◆ Your assignment ◆
The lines from the one holding "P(Y_i = c_i)" to the end of the records below, exactly as written, are the only thing to return.
--- Provided records ---
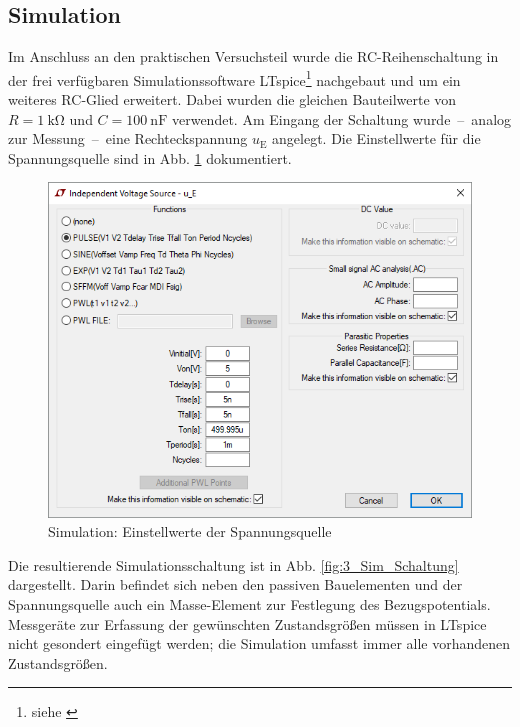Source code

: \subsection{Simulation}
\label{subsec:3_Simulation}
%
Im Anschluss an den praktischen Versuchsteil wurde die RC-Reihenschaltung in der frei verfügbaren Simulationssoftware LTspice\footnote{siehe \cite{src:LTspice}} nachgebaut und um ein weiteres RC-Glied erweitert. Dabei wurden die gleichen Bauteilwerte von $R = \SI{1}{\kilo\ohm}$ und $C = \SI{100}{\nano\farad}$ verwendet. Am Eingang der Schaltung wurde~--~analog zur Messung~--~eine Rechteckspannung $u_\mathrm{E}$ angelegt. Die Einstellwerte für die Spannungsquelle sind in Abb. \ref{fig:3_Sim_Spannungsquelle} dokumentiert.
%
\begin{figure}[H]
  \centering
  \includegraphics[width=0.9\linewidth]{src/3_Sim_Spannungsquelle.png}
  \caption{Simulation: Einstellwerte der Spannungsquelle}
  \label{fig:3_Sim_Spannungsquelle}
\end{figure}
%
Die resultierende Simulationsschaltung ist in Abb. \ref{fig:3_Sim_Schaltung} dargestellt. Darin befindet sich neben den passiven Bauelementen und der Spannungsquelle auch ein Masse-Element zur Festlegung des Bezugspotentials. Messgeräte zur Erfassung der gewünschten Zustandsgrößen müssen in LTspice nicht gesondert eingefügt werden; die Simulation umfasst immer alle vorhandenen Zustandsgrößen.
%
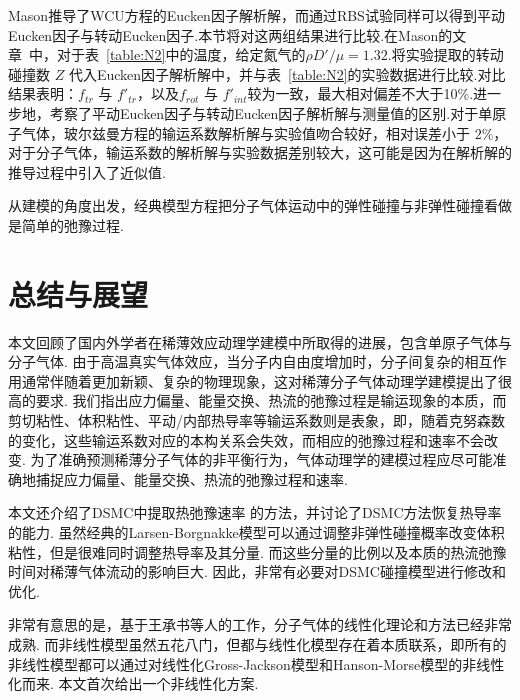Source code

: Mason推导了WCU方程的Eucken因子解析解，而通过RBS试验同样可以得到平动Eucken因子与转动Eucken因子.本节将对这两组结果进行比较.在Mason的文章~\cite{mason1962heat}中，对于表~\ref{table:N2}中的温度，给定氮气的${\rho{D'}}/{\mu}=1.32$.将实验提取的转动碰撞数  $Z$ 代入Eucken因子解析解中，并与表~\ref{table:N2}的实验数据进行比较.对比结果表明：$f_{tr}$ 与 $f'_{tr}$，以及$f_{rot}$ 与 $f'_{int}$较为一致，最大相对偏差不大于10\%.进一步地，考察了平动Eucken因子与转动Eucken因子解析解与测量值的区别.对于单原子气体，玻尔兹曼方程的输运系数解析解与实验值吻合较好，相对误差小于 $  2\% $，对于分子气体，输运系数的解析解与实验数据差别较大，这可能是因为在解析解的推导过程中引入了近似值.

 从建模的角度出发，经典模型方程把分子气体运动中的弹性碰撞与非弹性碰撞看做是简单的弛豫过程. 

\section{总结与展望}

本文回顾了国内外学者在稀薄效应动理学建模中所取得的进展，包含单原子气体与分子气体. 由于高温真实气体效应，当分子内自由度增加时，分子间复杂的相互作用通常伴随着更加新颖、复杂的物理现象，这对稀薄分子气体动理学建模提出了很高的要求. 我们指出应力偏量、能量交换、热流的弛豫过程是输运现象的本质，而剪切粘性、体积粘性、平动/内部热导率等输运系数则是表象，即，随着克努森数的变化，这些输运系数对应的本构关系会失效，而相应的弛豫过程和速率不会改变. 为了准确预测稀薄分子气体的非平衡行为，气体动理学的建模过程应尽可能准确地捕捉应力偏量、能量交换、热流的弛豫过程和速率. 


本文还介绍了DSMC中提取热弛豫速率 的方法，并讨论了DSMC方法恢复热导率的能力. 虽然经典的Larsen-Borgnakke模型可以通过调整非弹性碰撞概率改变体积粘性，但是很难同时调整热导率及其分量. 而这些分量的比例以及本质的热流弛豫时间对稀薄气体流动的影响巨大. 因此，非常有必要对DSMC碰撞模型进行修改和优化.

非常有意思的是，基于王承书等人的工作，分子气体的线性化理论和方法已经非常成熟. 而非线性模型虽然五花八门，但都与线性化模型存在着本质联系，即所有的非线性模型都可以通过对线性化Gross-Jackson模型和Hanson-Morse模型的非线性化而来. 本文首次给出一个非线性化方案.  
%

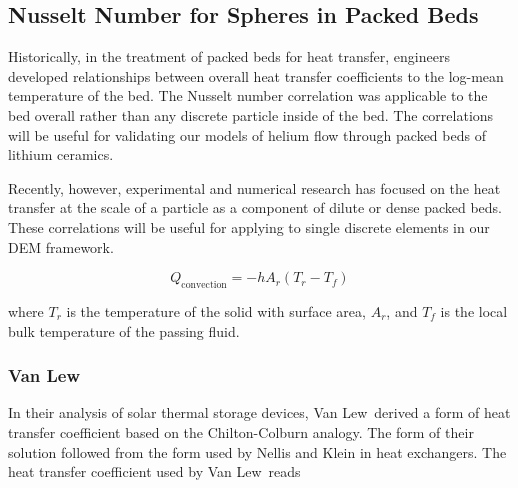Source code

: \subsection{Nusselt Number for Spheres in Packed Beds}\label{sec:particle-convection}

Historically, in the treatment of packed beds for heat transfer, engineers developed relationships between overall heat transfer coefficients to the log-mean temperature of the bed. The Nusselt number correlation was applicable to the bed overall rather than any discrete particle inside of the bed. The correlations will be useful for validating our models of helium flow through packed beds of lithium ceramics.


Recently, however, experimental and numerical research has focused on the heat transfer at the scale of a particle as a component of dilute or dense packed beds. These correlations will be useful for applying to single discrete elements in our DEM framework.

\begin{equation}
	Q_\text{convection} = -hA_r(T_r-T_f)
\end{equation}

where $T_r$ is the temperature of the solid with surface area, $A_r$, and $T_f$ is the local bulk temperature of the passing fluid.

\subsubsection{Van Lew }

In their analysis of solar thermal storage devices, Van Lew\etal~derived a form of heat transfer coefficient based on the Chilton-Colburn analogy.\cite{vanlew133} The form of their solution followed from the form used by Nellis and Klein \cite{Nellis2009} in heat exchangers. The heat transfer coefficient used by Van Lew\etal~reads


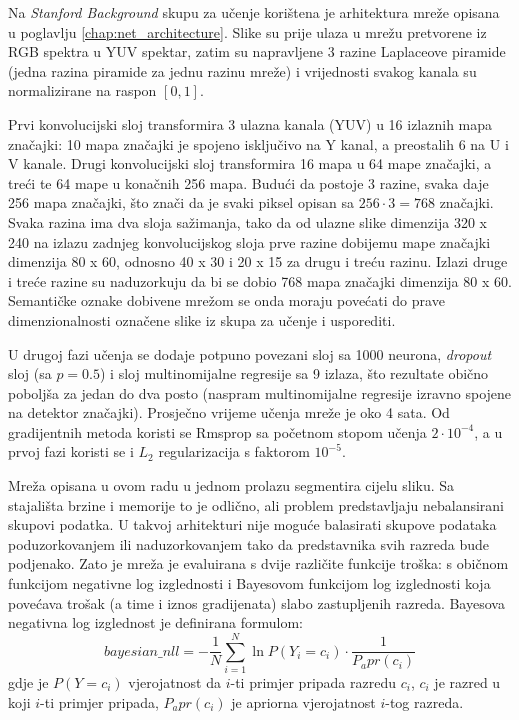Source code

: \documentclass[times, utf8, diplomski, numeric]{fer}
\begin{document}
Na \textit{Stanford Background} skupu za učenje korištena je arhitektura mreže opisana u poglavlju \ref{chap:net_architecture}. Slike su prije ulaza u mrežu pretvorene iz RGB spektra u YUV spektar, zatim su napravljene 3 razine Laplaceove piramide (jedna razina piramide za jednu razinu mreže) i vrijednosti svakog kanala su normalizirane na raspon $\left[ 0, 1 \right]$.

Prvi konvolucijski sloj transformira 3 ulazna kanala (YUV) u 16 izlaznih mapa značajki: 10 mapa značajki je spojeno isključivo na Y kanal, a preostalih 6 na U i V kanale. Drugi konvolucijski sloj transformira 16 mapa u 64 mape značajki, a treći te 64 mape u konačnih 256 mapa. Budući da postoje 3 razine, svaka daje 256 mapa značajki, što znači da je svaki piksel opisan sa $256 \cdot 3 = 768$ značajki. Svaka razina ima dva sloja sažimanja, tako da od ulazne slike dimenzija 320 x 240 na izlazu zadnjeg konvolucijskog sloja prve razine dobijemu mape značajki dimenzija 80 x 60, odnosno 40 x 30 i 20 x 15 za drugu i treću razinu. Izlazi druge i treće razine su naduzorkuju da bi se dobio 768 mapa značajki dimenzija 80 x 60. Semantičke oznake dobivene mrežom se onda moraju povećati do prave dimenzionalnosti označene slike iz skupa za učenje i usporediti.

U drugoj fazi učenja se dodaje potpuno povezani sloj sa 1000 neurona, \textit{dropout} sloj (sa $p=0.5$) i sloj multinomijalne regresije sa 9 izlaza, što rezultate obično poboljša za jedan do dva posto (naspram multinomijalne regresije izravno spojene na detektor značajki). Prosječno vrijeme učenja mreže je oko 4 sata. Od gradijentnih metoda koristi se Rmsprop sa početnom stopom učenja $2 \cdot 10^{-4}$, a u prvoj fazi koristi se i $L_2$ regularizacija s faktorom $10^{-5}$.

Mreža opisana u ovom radu u jednom prolazu segmentira cijelu sliku. Sa stajališta brzine i memorije to je odlično, ali problem predstavljaju nebalansirani skupovi podatka. U takvoj arhitekturi nije moguće balasirati skupove podataka poduzorkovanjem ili naduzorkovanjem tako da predstavnika svih razreda bude podjenako. Zato je mreža je evaluirana s dvije različite funkcije troška: s običnom funkcijom negativne log izglednosti i Bayesovom funkcijom log izglednosti\cite{daylac} koja povećava trošak (a time i iznos gradijenata) slabo zastupljenih razreda. Bayesova negativna log izglednost je definirana formulom:
\begin{equation}
  bayesian\_nll = - \frac{1}{N} \sum_{i=1}^{N} \ln P(Y_i = c_i) \cdot \frac{1}{P_apr(c_i)}
\end{equation}
gdje je $P(Y = c_i)$ vjerojatnost da $i$-ti primjer pripada razredu $c_i$, $c_i$ je razred u koji $i$-ti primjer pripada, $P_apr(c_i)$ je apriorna vjerojatnost $i$-tog razreda.
\end{document}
---
◆ Your solution ◆
  bayesian\_nll = - \frac{1}{N} \sum_{i=1}^{N} \ln P(Y_i = c_i) \cdot \frac{1}{P_apr(c_i)}
\end{equation}
gdje je $P(Y = c_i)$ vjerojatnost da $i$-ti primjer pripada razredu $c_i$, $c_i$ je razred u koji $i$-ti primjer pripada, $P_apr(c_i)$ je apriorna vjerojatnost $i$-tog razreda.
\end{document}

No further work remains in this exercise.